A word about Greek yogurt. Greek yogurt is primarily yogurt that has been strained of the whey. It is usually double the protein and not as sour as regular yogurt. Greek yogurt has less probiotic bacteria than regular yogurt because the strained whey holds so much of the beneficial bacteria. You can make your own Greek yogurt by straining yogurt through a cheese cloth. The whey can be used in many ways. For example, it could replace the vinegar in salad dressing. I also love Greek yogurt and will eventually eat that too; but I will make my own and use the whey so I won't lose the benefit of those wonderful lactobacillus ssp. bacterias.

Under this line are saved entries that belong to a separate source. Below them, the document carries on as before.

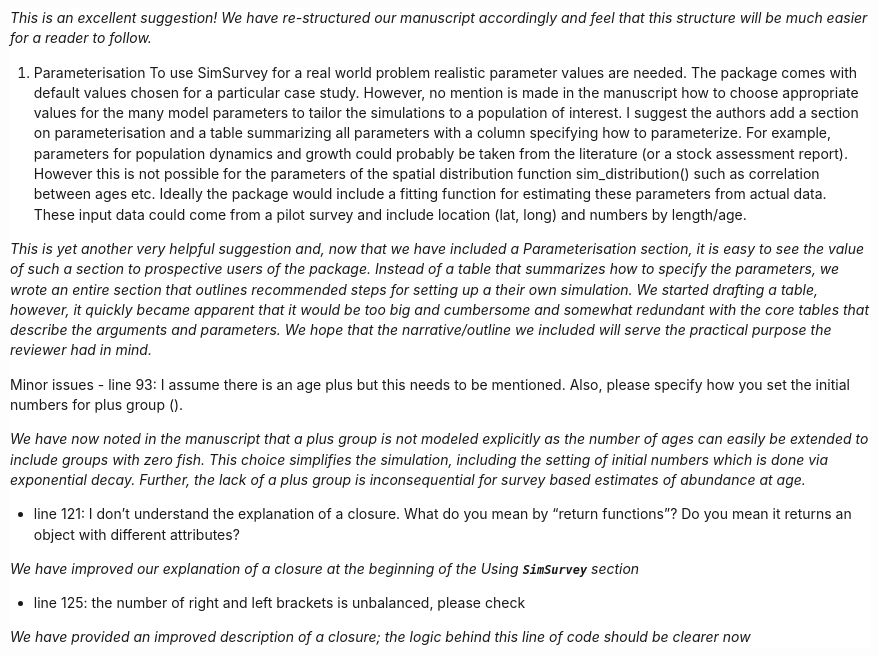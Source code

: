 *This is an excellent suggestion! We have re-structured our manuscript
accordingly and feel that this structure will be much easier for a
reader to follow.*

1.  Parameterisation To use SimSurvey for a real world problem realistic
    parameter values are needed. The package comes with default values
    chosen for a particular case study. However, no mention is made in
    the manuscript how to choose appropriate values for the many model
    parameters to tailor the simulations to a population of interest. I
    suggest the authors add a section on parameterisation and a table
    summarizing all parameters with a column specifying how to
    parameterize. For example, parameters for population dynamics and
    growth could probably be taken from the literature (or a stock
    assessment report). However this is not possible for the parameters
    of the spatial distribution function sim\_distribution() such as
    correlation between ages etc. Ideally the package would include a
    fitting function for estimating these parameters from actual data.
    These input data could come from a pilot survey and include location
    (lat, long) and numbers by length/age.

*This is yet another very helpful suggestion and, now that we have
included a Parameterisation section, it is easy to see the value of such
a section to prospective users of the package. Instead of a table that
summarizes how to specify the parameters, we wrote an entire section
that outlines recommended steps for setting up a their own simulation.
We started drafting a table, however, it quickly became apparent that it
would be too big and cumbersome and somewhat redundant with the core
tables that describe the arguments and parameters. We hope that the
narrative/outline we included will serve the practical purpose the
reviewer had in mind.*

Minor issues - line 93: I assume there is an age plus but this needs to
be mentioned. Also, please specify how you set the initial numbers for
plus group ().

*We have now noted in the manuscript that a plus group is not modeled
explicitly as the number of ages can easily be extended to include
groups with zero fish. This choice simplifies the simulation, including
the setting of initial numbers which is done via exponential decay.
Further, the lack of a plus group is inconsequential for survey based
estimates of abundance at age.*

-   line 121: I don’t understand the explanation of a closure. What do
    you mean by “return functions”? Do you mean it returns an object
    with different attributes?

*We have improved our explanation of a closure at the beginning of the
Using **`SimSurvey`** section*

-   line 125: the number of right and left brackets is unbalanced,
    please check

*We have provided an improved description of a closure; the logic behind
this line of code should be clearer now*
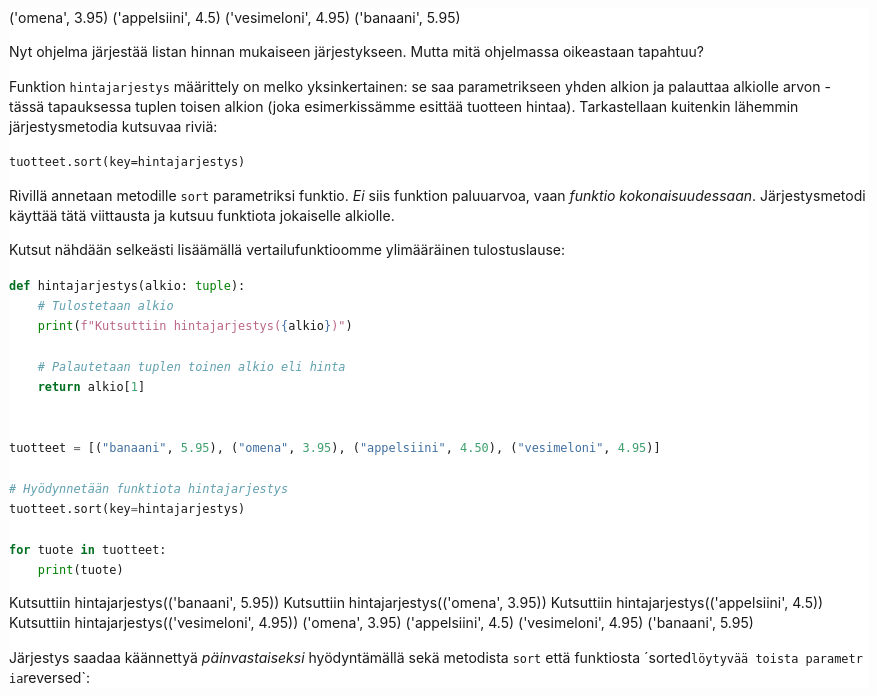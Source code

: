 <sample-output>

('omena', 3.95)
('appelsiini', 4.5)
('vesimeloni', 4.95)
('banaani', 5.95)

</sample-output>

Nyt ohjelma järjestää listan hinnan mukaiseen järjestykseen. Mutta mitä ohjelmassa oikeastaan tapahtuu?

Funktion `hintajarjestys` määrittely on melko yksinkertainen: se saa parametrikseen yhden alkion ja palauttaa alkiolle arvon - tässä tapauksessa tuplen toisen alkion (joka esimerkissämme esittää tuotteen hintaa). Tarkastellaan kuitenkin lähemmin järjestysmetodia kutsuvaa riviä:

`tuotteet.sort(key=hintajarjestys)`

Rivillä annetaan metodille `sort` parametriksi funktio. _Ei_ siis funktion paluuarvoa, vaan _funktio kokonaisuudessaan_. Järjestysmetodi käyttää tätä viittausta ja kutsuu funktiota jokaiselle alkiolle.

Kutsut nähdään selkeästi lisäämällä vertailufunktioomme ylimääräinen tulostuslause:

```python
def hintajarjestys(alkio: tuple):
    # Tulostetaan alkio
    print(f"Kutsuttiin hintajarjestys({alkio})")

    # Palautetaan tuplen toinen alkio eli hinta
    return alkio[1]


tuotteet = [("banaani", 5.95), ("omena", 3.95), ("appelsiini", 4.50), ("vesimeloni", 4.95)]

# Hyödynnetään funktiota hintajarjestys
tuotteet.sort(key=hintajarjestys)

for tuote in tuotteet:
    print(tuote)
```

<sample-output>

Kutsuttiin hintajarjestys(('banaani', 5.95))
Kutsuttiin hintajarjestys(('omena', 3.95))
Kutsuttiin hintajarjestys(('appelsiini', 4.5))
Kutsuttiin hintajarjestys(('vesimeloni', 4.95))
('omena', 3.95)
('appelsiini', 4.5)
('vesimeloni', 4.95)
('banaani', 5.95)

</sample-output>

Järjestys saadaa käännettyä _päinvastaiseksi_ hyödyntämällä sekä metodista `sort` että funktiosta ´sorted` löytyvää toista parametria `reversed`:
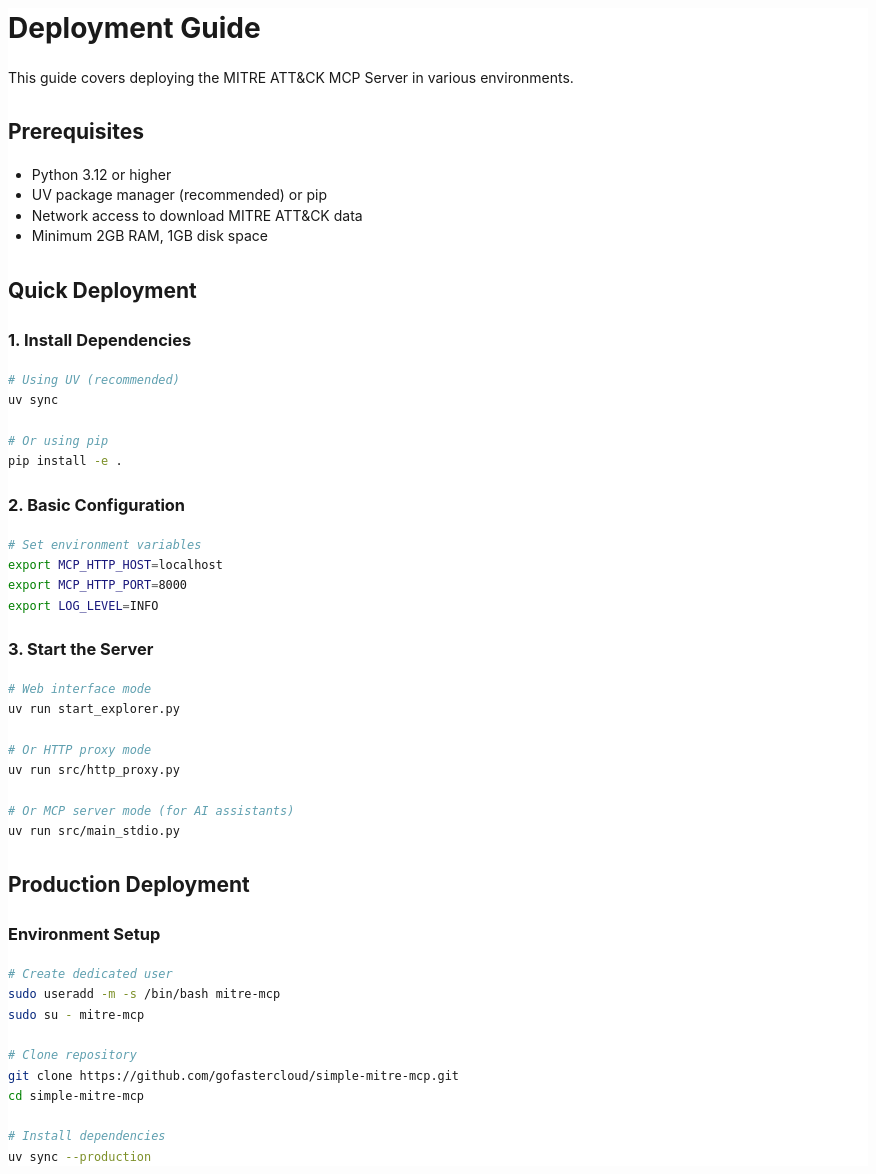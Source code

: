 # Deployment Guide

This guide covers deploying the MITRE ATT&CK MCP Server in various environments.

## Prerequisites

- Python 3.12 or higher
- UV package manager (recommended) or pip
- Network access to download MITRE ATT&CK data
- Minimum 2GB RAM, 1GB disk space

## Quick Deployment

### 1. Install Dependencies
```bash
# Using UV (recommended)
uv sync

# Or using pip
pip install -e .
```

### 2. Basic Configuration
```bash
# Set environment variables
export MCP_HTTP_HOST=localhost
export MCP_HTTP_PORT=8000
export LOG_LEVEL=INFO
```

### 3. Start the Server
```bash
# Web interface mode
uv run start_explorer.py

# Or HTTP proxy mode
uv run src/http_proxy.py

# Or MCP server mode (for AI assistants)
uv run src/main_stdio.py
```

## Production Deployment

### Environment Setup
```bash
# Create dedicated user
sudo useradd -m -s /bin/bash mitre-mcp
sudo su - mitre-mcp

# Clone repository
git clone https://github.com/gofastercloud/simple-mitre-mcp.git
cd simple-mitre-mcp

# Install dependencies
uv sync --production
```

For one, I believe it is totally legit to subtract fiber in order to come up with "net carbs". This also helps you concentrate on fiber-rich foods, which tend to be some of the BEST for the body. Think flax seed, blueberries, spinach, broccoli, etc. On the subject of yogurt...believe it or not, the carb count is wrong. As long as the yogurt has LIVE cultures in it (which is what you should be eating, preferably Greek), the bacteria actually eat most of the sugar by the time you consume it. Try not to eat it until it shows to be within a week or two of expiration, to ensure adequate time for this process to occur. Look it up, I swear it's true. Almond milk (unsweet) is a great choice for protein shakes. Also, you might try adding 10 carbs a day for a week and see if it effects your weight loss. I stayed around 40 most of the time and lost beautifully. I recently tried a stent of about a month at around 25/day and didn't lose any better at all...unnecessary torture. Just a thought.
Now I eat a balanced diet, with my protein coming from dairy, legumes, shakes, eggs and small servings of fish and chicken. I also eat whole grains, veggies, fresh fruit and occasional small servings of nuts. I cook with coconut oil and butter.
That leaves out sweets, white flour anything and most packet food. Isn't it funny that we now naturally do what dietitians have been telling us to do for years? Shop the edges of the stores, avoid most packet food, reduce sodium, put down our forks between bites, chew more, drink more water, avoid pop, juices and alcohol...
Highest 303.4, Surgery 263, Current 217.8, Goal 180
I got to a normal BMI in 6.5 months by keeping my carbs to under 40 g, not 20. I think it's too painful to do 20 g a day unless you play games like net carbs or not counting the carbs in veggies.